Every relationship has flaws. I mean, no one is perfect right? Lately, I’ve been trying to understand my relationships. I sift through my memory bank with everyone in my life and try to link them to something I love or don’t love about them; I link them to something about myself because, by simply knowing them, they changed me in some way or form that I might not always acknowledge. But the hardest link, by far, is my relationship with my mom.

Movies and television shows are terrible examples, but when I look at my friends and their relationships with their mom, I can’t help but wonder how mines went so wrong. She drives me crazy. Her traditional ways and irrational thinking. Her logic and expectations. I try so hard to understand her, but I just end up infuriated. I’ve tried talking and explaining. I’ve tried using soft voices and firm voices. Nothing works. “I got it from my Mama”, some would say. For me… I still don’t know what I got from her because we’re so different. Perhaps my cleanliness? Does that count? No. Because even if it did, my mom still thinks I’m a slob.

Despite everything, one day, I’ll prove her wrong and right all at the same time. Wrong that she ever doubted and hated every decision I made, but right that her irrational parenting ways still somehow managed to shape me into a good person.

In the end, family is family. I can complain and bitch, but you can’t. ok bye!

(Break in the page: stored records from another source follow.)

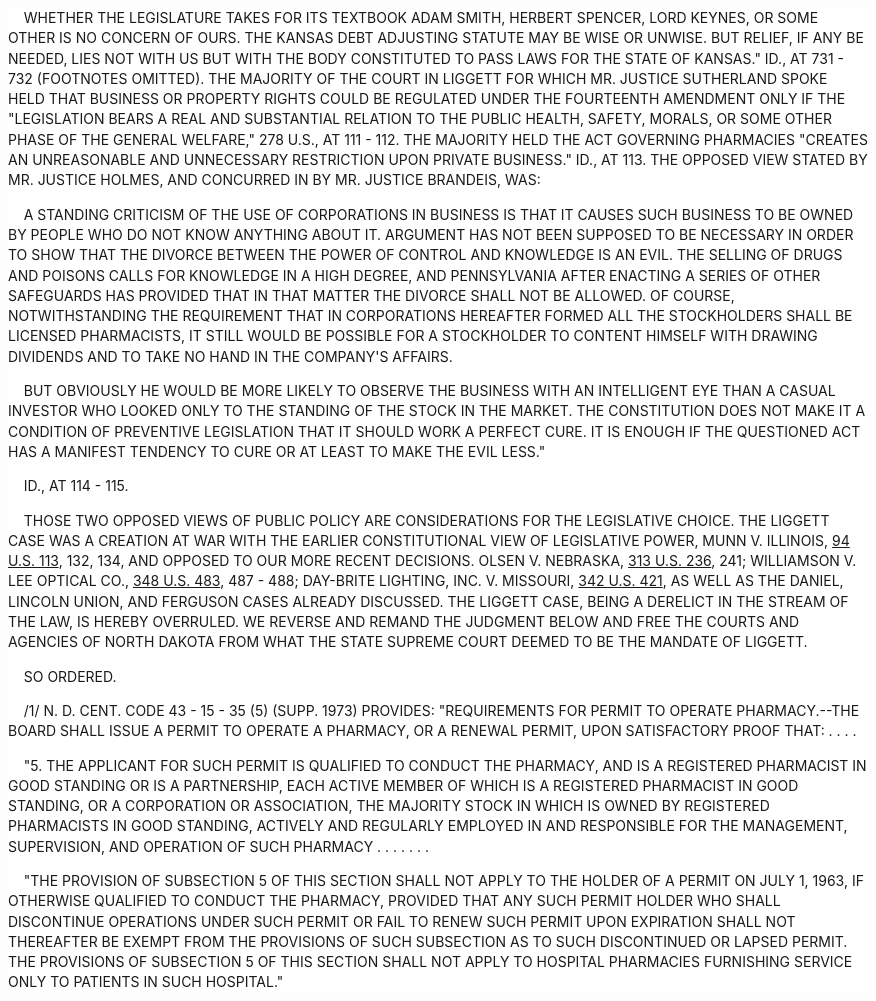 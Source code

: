     WHETHER THE LEGISLATURE TAKES FOR ITS TEXTBOOK ADAM SMITH, HERBERT SPENCER, LORD KEYNES, OR SOME OTHER IS NO CONCERN OF OURS.  THE KANSAS DEBT ADJUSTING STATUTE MAY BE WISE OR UNWISE.  BUT RELIEF, IF ANY BE NEEDED, LIES NOT WITH US BUT WITH THE BODY CONSTITUTED TO PASS LAWS FOR THE STATE OF KANSAS."  ID., AT 731 - 732 (FOOTNOTES OMITTED).     THE MAJORITY OF THE COURT IN LIGGETT FOR WHICH MR. JUSTICE SUTHERLAND SPOKE HELD THAT BUSINESS OR PROPERTY RIGHTS COULD BE REGULATED UNDER THE FOURTEENTH AMENDMENT ONLY IF THE "LEGISLATION BEARS A REAL AND SUBSTANTIAL RELATION TO THE PUBLIC HEALTH, SAFETY, MORALS, OR SOME OTHER PHASE OF THE GENERAL WELFARE," 278 U.S., AT 111 - 112.  THE MAJORITY HELD THE ACT GOVERNING PHARMACIES "CREATES AN UNREASONABLE AND UNNECESSARY RESTRICTION UPON PRIVATE BUSINESS."  ID., AT 113.  THE OPPOSED VIEW STATED BY MR. JUSTICE HOLMES, AND CONCURRED IN BY MR. JUSTICE BRANDEIS, WAS:

    A STANDING CRITICISM OF THE USE OF CORPORATIONS IN BUSINESS IS THAT IT CAUSES SUCH BUSINESS TO BE OWNED BY PEOPLE WHO DO NOT KNOW ANYTHING ABOUT IT.  ARGUMENT HAS NOT BEEN SUPPOSED TO BE NECESSARY IN ORDER TO SHOW THAT THE DIVORCE BETWEEN THE POWER OF CONTROL AND KNOWLEDGE IS AN EVIL.  THE SELLING OF DRUGS AND POISONS CALLS FOR KNOWLEDGE IN A HIGH DEGREE, AND PENNSYLVANIA AFTER ENACTING A SERIES OF OTHER SAFEGUARDS HAS PROVIDED THAT IN THAT MATTER THE DIVORCE SHALL NOT BE ALLOWED.  OF COURSE, NOTWITHSTANDING THE REQUIREMENT THAT IN CORPORATIONS HEREAFTER FORMED ALL THE STOCKHOLDERS SHALL BE LICENSED PHARMACISTS, IT STILL WOULD BE POSSIBLE FOR A STOCKHOLDER TO CONTENT HIMSELF WITH DRAWING DIVIDENDS AND TO TAKE NO HAND IN THE COMPANY'S AFFAIRS.

    BUT OBVIOUSLY HE WOULD BE MORE LIKELY TO OBSERVE THE BUSINESS WITH AN INTELLIGENT EYE THAN A CASUAL INVESTOR WHO LOOKED ONLY TO THE STANDING OF THE STOCK IN THE MARKET.  THE CONSTITUTION DOES NOT MAKE IT A CONDITION OF PREVENTIVE LEGISLATION THAT IT SHOULD WORK A PERFECT CURE.  IT IS ENOUGH IF THE QUESTIONED ACT HAS A MANIFEST TENDENCY TO CURE OR AT LEAST TO MAKE THE EVIL LESS."

    ID., AT 114 - 115.

    THOSE TWO OPPOSED VIEWS OF PUBLIC POLICY ARE CONSIDERATIONS FOR THE LEGISLATIVE CHOICE.  THE LIGGETT CASE WAS A CREATION AT WAR WITH THE EARLIER CONSTITUTIONAL VIEW OF LEGISLATIVE POWER, MUNN V. ILLINOIS, [94 U.S. 113][/us/courts/scotus/usReporter/94/113], 132, 134, AND OPPOSED TO OUR MORE RECENT DECISIONS.  OLSEN V. NEBRASKA, [313 U.S. 236][/us/courts/scotus/usReporter/313/236], 241; WILLIAMSON V. LEE OPTICAL CO., [348 U.S. 483][/us/courts/scotus/usReporter/348/483], 487 - 488; DAY-BRITE LIGHTING, INC. V. MISSOURI, [342 U.S. 421][/us/courts/scotus/usReporter/342/421], AS WELL AS THE DANIEL, LINCOLN UNION, AND FERGUSON CASES ALREADY DISCUSSED.  THE LIGGETT CASE, BEING A DERELICT IN THE STREAM OF THE LAW, IS HEREBY OVERRULED.  WE REVERSE AND REMAND THE JUDGMENT BELOW AND FREE THE COURTS AND AGENCIES OF NORTH DAKOTA FROM WHAT THE STATE SUPREME COURT DEEMED TO BE THE MANDATE OF LIGGETT.

    SO ORDERED.

    /1/  N. D. CENT. CODE 43 - 15 - 35 (5) (SUPP. 1973) PROVIDES: "REQUIREMENTS FOR PERMIT TO OPERATE PHARMACY.--THE BOARD SHALL ISSUE A PERMIT TO OPERATE A PHARMACY, OR A RENEWAL PERMIT, UPON SATISFACTORY PROOF THAT: .          .          .        .

    "5.  THE APPLICANT FOR SUCH PERMIT IS QUALIFIED TO CONDUCT THE PHARMACY, AND IS A REGISTERED PHARMACIST IN GOOD STANDING OR IS A PARTNERSHIP, EACH ACTIVE MEMBER OF WHICH IS A REGISTERED PHARMACIST IN GOOD STANDING, OR A CORPORATION OR ASSOCIATION, THE MAJORITY STOCK IN WHICH IS OWNED BY REGISTERED PHARMACISTS IN GOOD STANDING, ACTIVELY AND REGULARLY EMPLOYED IN AND RESPONSIBLE FOR THE MANAGEMENT, SUPERVISION, AND OPERATION OF SUCH PHARMACY . . . .          .          .       .

    "THE PROVISION OF SUBSECTION 5 OF THIS SECTION SHALL NOT APPLY TO THE HOLDER OF A PERMIT ON JULY 1, 1963, IF OTHERWISE QUALIFIED TO CONDUCT THE PHARMACY, PROVIDED THAT ANY SUCH PERMIT HOLDER WHO SHALL DISCONTINUE OPERATIONS UNDER SUCH PERMIT OR FAIL TO RENEW SUCH PERMIT UPON EXPIRATION SHALL NOT THEREAFTER BE EXEMPT FROM THE PROVISIONS OF SUCH SUBSECTION AS TO SUCH DISCONTINUED OR LAPSED PERMIT.  THE PROVISIONS OF SUBSECTION 5 OF THIS SECTION SHALL NOT APPLY TO HOSPITAL PHARMACIES FURNISHING SERVICE ONLY TO PATIENTS IN SUCH HOSPITAL."


[/us/courts/scotus/usReporter/414/156]: https://publicdocs.github.io/go/links?ns=uslm-x&ref=%2Fus%2Fcourts%2Fscotus%2FusReporter%2F414%2F156
[/us/courts/scotus/usReporter/278/105]: https://publicdocs.github.io/go/links?ns=uslm-x&ref=%2Fus%2Fcourts%2Fscotus%2FusReporter%2F278%2F105
[/us/usc/t28/s1257]: https://publicdocs.github.io/go/links?ns=uslm&ref=%2Fus%2Fusc%2Ft28%2Fs1257
[/us/courts/scotus/usReporter/335/525]: https://publicdocs.github.io/go/links?ns=uslm-x&ref=%2Fus%2Fcourts%2Fscotus%2FusReporter%2F335%2F525
[/us/courts/scotus/usReporter/278/105]: https://publicdocs.github.io/go/links?ns=uslm-x&ref=%2Fus%2Fcourts%2Fscotus%2FusReporter%2F278%2F105
[/us/courts/scotus/usReporter/411/947]: https://publicdocs.github.io/go/links?ns=uslm-x&ref=%2Fus%2Fcourts%2Fscotus%2FusReporter%2F411%2F947
[/us/usc/t28/s1257]: https://publicdocs.github.io/go/links?ns=uslm&ref=%2Fus%2Fusc%2Ft28%2Fs1257
[/us/usc/t28/s1257]: https://publicdocs.github.io/go/links?ns=uslm&ref=%2Fus%2Fusc%2Ft28%2Fs1257
[/us/courts/scotus/usReporter/326/120]: https://publicdocs.github.io/go/links?ns=uslm-x&ref=%2Fus%2Fcourts%2Fscotus%2FusReporter%2F326%2F120
[/us/usc/t28/s344]: https://publicdocs.github.io/go/links?ns=uslm&ref=%2Fus%2Fusc%2Ft28%2Fs344
[/us/courts/scotus/usReporter/384/214]: https://publicdocs.github.io/go/links?ns=uslm-x&ref=%2Fus%2Fcourts%2Fscotus%2FusReporter%2F384%2F214
[/us/usc/t28/s1257]: https://publicdocs.github.io/go/links?ns=uslm&ref=%2Fus%2Fusc%2Ft28%2Fs1257
[/us/courts/scotus/usReporter/377/386]: https://publicdocs.github.io/go/links?ns=uslm-x&ref=%2Fus%2Fcourts%2Fscotus%2FusReporter%2F377%2F386
[/us/usc/t28/s1257]: https://publicdocs.github.io/go/links?ns=uslm&ref=%2Fus%2Fusc%2Ft28%2Fs1257
[/us/courts/scotus/usReporter/243/251]: https://publicdocs.github.io/go/links?ns=uslm-x&ref=%2Fus%2Fcourts%2Fscotus%2FusReporter%2F243%2F251
[/us/courts/scotus/usReporter/336/220]: https://publicdocs.github.io/go/links?ns=uslm-x&ref=%2Fus%2Fcourts%2Fscotus%2FusReporter%2F336%2F220
[/us/courts/scotus/usReporter/335/525]: https://publicdocs.github.io/go/links?ns=uslm-x&ref=%2Fus%2Fcourts%2Fscotus%2FusReporter%2F335%2F525
[/us/courts/scotus/usReporter/291/502]: https://publicdocs.github.io/go/links?ns=uslm-x&ref=%2Fus%2Fcourts%2Fscotus%2FusReporter%2F291%2F502
[/us/courts/scotus/usReporter/208/161]: https://publicdocs.github.io/go/links?ns=uslm-x&ref=%2Fus%2Fcourts%2Fscotus%2FusReporter%2F208%2F161
[/us/courts/scotus/usReporter/236/1]: https://publicdocs.github.io/go/links?ns=uslm-x&ref=%2Fus%2Fcourts%2Fscotus%2FusReporter%2F236%2F1
[/us/courts/scotus/usReporter/372/726]: https://publicdocs.github.io/go/links?ns=uslm-x&ref=%2Fus%2Fcourts%2Fscotus%2FusReporter%2F372%2F726
[/us/courts/scotus/usReporter/94/113]: https://publicdocs.github.io/go/links?ns=uslm-x&ref=%2Fus%2Fcourts%2Fscotus%2FusReporter%2F94%2F113
[/us/courts/scotus/usReporter/313/236]: https://publicdocs.github.io/go/links?ns=uslm-x&ref=%2Fus%2Fcourts%2Fscotus%2FusReporter%2F313%2F236
[/us/courts/scotus/usReporter/348/483]: https://publicdocs.github.io/go/links?ns=uslm-x&ref=%2Fus%2Fcourts%2Fscotus%2FusReporter%2F348%2F483
[/us/courts/scotus/usReporter/342/421]: https://publicdocs.github.io/go/links?ns=uslm-x&ref=%2Fus%2Fcourts%2Fscotus%2FusReporter%2F342%2F421
[/us/usc/t28/s1257]: https://publicdocs.github.io/go/links?ns=uslm&ref=%2Fus%2Fusc%2Ft28%2Fs1257
[/us/courts/scotus/usReporter/371/542]: https://publicdocs.github.io/go/links?ns=uslm-x&ref=%2Fus%2Fcourts%2Fscotus%2FusReporter%2F371%2F542
[/us/usc/t28/s1257]: https://publicdocs.github.io/go/links?ns=uslm&ref=%2Fus%2Fusc%2Ft28%2Fs1257
[/us/courts/scotus/usReporter/371/555]: https://publicdocs.github.io/go/links?ns=uslm-x&ref=%2Fus%2Fcourts%2Fscotus%2FusReporter%2F371%2F555
[/us/usc/t28/s1257]: https://publicdocs.github.io/go/links?ns=uslm&ref=%2Fus%2Fusc%2Ft28%2Fs1257
[/us/usc/t28/s1257]: https://publicdocs.github.io/go/links?ns=uslm&ref=%2Fus%2Fusc%2Ft28%2Fs1257
[/us/courts/scotus/usReporter/384/436]: https://publicdocs.github.io/go/links?ns=uslm-x&ref=%2Fus%2Fcourts%2Fscotus%2FusReporter%2F384%2F436
[/us/courts/scotus/usReporter/373/83]: https://publicdocs.github.io/go/links?ns=uslm-x&ref=%2Fus%2Fcourts%2Fscotus%2FusReporter%2F373%2F83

One Thought on “Stiffin’ up that upper lip

  1. I find this prevalent amongst asian parents. They are stubborn and just plain set in their ways. You may not see yourself resembling anything to your mom but somewhere in there…dug deep inside is something about her that you have that even she doesn’t know about. It’s a mystery isn’t it :D. My mom and I are actually very similar…It’s my dad who I have differences with. We are totally two different people…but then again, maybe there’s something that we have in common but we just haven’t found it quite yet.